Israeli Air Force strikes Tehran again as IDF says campaign is roughly halfway done
The Israeli Air Force carried out a fresh wave of airstrikes on Tehran on Monday, with explosions reported across several districts of the Iranian capital. The Israeli military said the strikes targeted Iranian regime infrastructure, without specifying which facilities were hit. The timing was notable. The strikes came within hours of President Trump announcing a five-day pause on U.S. military action against Iranian energy infrastructure, making clear that Israel is operating on its own schedule regardless of American diplomatic signaling.
What the IDF said about the campaign's progress
The Israeli military stated separately on Monday that it is approximately halfway through its overall campaign against Iran. That framing is significant because it tells both Tehran and Washington that Israel does not consider this conflict near resolution. A halfway point implies a defined target set that is being worked through methodically rather than a series of reactive strikes. The IDF has not disclosed how many targets were included in the original campaign plan or what categories of infrastructure remain on the list.

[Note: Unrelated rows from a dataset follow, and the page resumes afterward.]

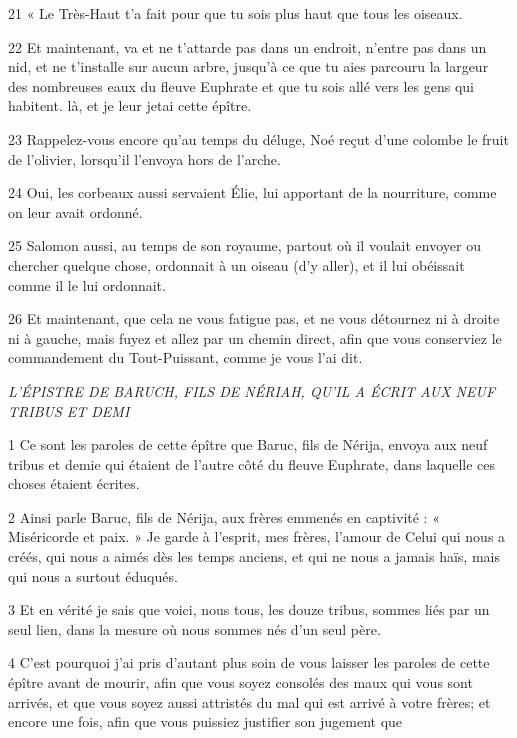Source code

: \par 21 « Le Très-Haut t'a fait pour que tu sois plus haut que tous les oiseaux.

\par 22 Et maintenant, va et ne t'attarde pas dans un endroit, n'entre pas dans un nid, et ne t'installe sur aucun arbre, jusqu'à ce que tu aies parcouru la largeur des nombreuses eaux du fleuve Euphrate et que tu sois allé vers les gens qui habitent. là, et je leur jetai cette épître.

\par 23 Rappelez-vous encore qu'au temps du déluge, Noé reçut d'une colombe le fruit de l'olivier, lorsqu'il l'envoya hors de l'arche.

\par 24 Oui, les corbeaux aussi servaient Élie, lui apportant de la nourriture, comme on leur avait ordonné.

\par 25 Salomon aussi, au temps de son royaume, partout où il voulait envoyer ou chercher quelque chose, ordonnait à un oiseau (d'y aller), et il lui obéissait comme il le lui ordonnait.

\par 26 Et maintenant, que cela ne vous fatigue pas, et ne vous détournez ni à droite ni à gauche, mais fuyez et allez par un chemin direct, afin que vous conserviez le commandement du Tout-Puissant, comme je vous l'ai dit.


\par \textit{L'ÉPISTRE DE BARUCH, FILS DE NÉRIAH, QU'IL A ÉCRIT AUX NEUF TRIBUS ET DEMI}

\par 1 Ce sont les paroles de cette épître que Baruc, fils de Nérija, envoya aux neuf tribus et demie qui étaient de l'autre côté du fleuve Euphrate, dans laquelle ces choses étaient écrites.

\par 2 Ainsi parle Baruc, fils de Nérija, aux frères emmenés en captivité : « Miséricorde et paix. » Je garde à l'esprit, mes frères, l'amour de Celui qui nous a créés, qui nous a aimés dès les temps anciens, et qui ne nous a jamais haïs, mais qui nous a surtout éduqués.

\par 3 Et en vérité je sais que voici, nous tous, les douze tribus, sommes liés par un seul lien, dans la mesure où nous sommes nés d'un seul père.

\par 4 C'est pourquoi j'ai pris d'autant plus soin de vous laisser les paroles de cette épître avant de mourir, afin que vous soyez consolés des maux qui vous sont arrivés, et que vous soyez aussi attristés du mal qui est arrivé à votre frères; et encore une fois, afin que vous puissiez justifier son jugement que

Over the four weeks of the conflict, Israeli strikes have hit Iranian air defense systems, ballistic missile production facilities, and military command sites. The shift to regime infrastructure in Tehran represents an escalation in the geographic and political sensitivity of the targets. Strikes inside the capital, on facilities associated with the government rather than military hardware outside the city, carry different implications for Iran's domestic political situation.
How Monday's strikes fit with Trump's pause announcement
Trump's Monday announcement paused U.S. strikes on Iranian power plants and energy infrastructure for five days. It said nothing about Israeli operations. Israel and the United States coordinate closely on Iran strategy, but the Israeli military has its own chain of command and its own operational timeline. The fact that Israeli strikes on Tehran continued on the same day as Trump's pause announcement signals that the two allies are not operating as a single entity in this conflict, at least not at the tactical level.
This is not the first time Israeli and American actions have diverged during a joint operation. During the 1991 Gulf War, Israel absorbed Iraqi Scud missile strikes without retaliating because the U.S. asked it to stay out of the coalition conflict. The current situation is different in that Israel is an active participant in the campaign against Iran and has its own direct security stakes in degrading Iranian military capability. There is no indication that the U.S. asked Israel to pause its strikes alongside the American halt.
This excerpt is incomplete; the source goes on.